> _YOUR OBJECTIVE_
A single number is required: how many lines below include the string "derivada".

[Start of Attachment]

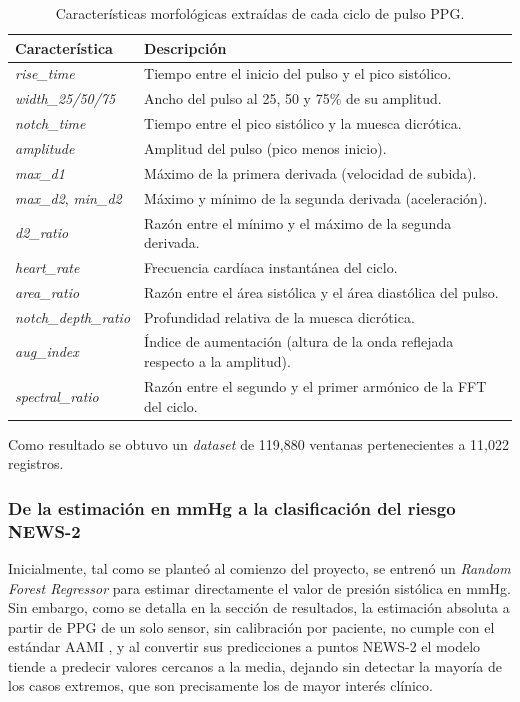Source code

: \documentclass[11pt,a4paper]{article}
\begin{document}
\begin{table}[H]
\centering
\small
\begin{tabular}{>{\raggedright}p{3.3cm} p{10.5cm}}
\toprule
\textbf{Característica} & \textbf{Descripción} \\
\midrule
\textit{rise\_time} & Tiempo entre el inicio del pulso y el pico sistólico. \\
\textit{width\_25/50/75} & Ancho del pulso al 25, 50 y 75\% de su amplitud. \\
\textit{notch\_time} & Tiempo entre el pico sistólico y la muesca dicrótica. \\
\textit{amplitude} & Amplitud del pulso (pico menos inicio). \\
\textit{max\_d1} & Máximo de la primera derivada (velocidad de subida). \\
\textit{max\_d2}, \textit{min\_d2} & Máximo y mínimo de la segunda derivada (aceleración). \\
\textit{d2\_ratio} & Razón entre el mínimo y el máximo de la segunda derivada. \\
\textit{heart\_rate} & Frecuencia cardíaca instantánea del ciclo. \\
\textit{area\_ratio} & Razón entre el área sistólica y el área diastólica del pulso. \\
\textit{notch\_depth\_ratio} & Profundidad relativa de la muesca dicrótica. \\
\textit{aug\_index} & Índice de aumentación (altura de la onda reflejada respecto a la amplitud). \\
\textit{spectral\_ratio} & Razón entre el segundo y el primer armónico de la FFT del ciclo. \\
\bottomrule
\end{tabular}
\caption{Características morfológicas extraídas de cada ciclo de pulso PPG.}
\label{tab:features}
\end{table}

Como resultado se obtuvo un \textit{dataset} de 119,880 ventanas pertenecientes a 11,022 registros.

\subsubsection{De la estimación en mmHg a la clasificación del riesgo NEWS-2}

Inicialmente, tal como se planteó al comienzo del proyecto, se entrenó un \textit{Random Forest Regressor} para estimar directamente el valor de presión sistólica en mmHg. Sin embargo, como se detalla en la sección de resultados, la estimación absoluta a partir de PPG de un solo sensor, sin calibración por paciente, no cumple con el estándar AAMI \cite{ref23}, y al convertir sus predicciones a puntos NEWS-2 el modelo tiende a predecir valores cercanos a la media, dejando sin detectar la mayoría de los casos extremos, que son precisamente los de mayor interés clínico.
\end{document}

[End of Attachment]

> _RESPONSE TO THE TASK_
3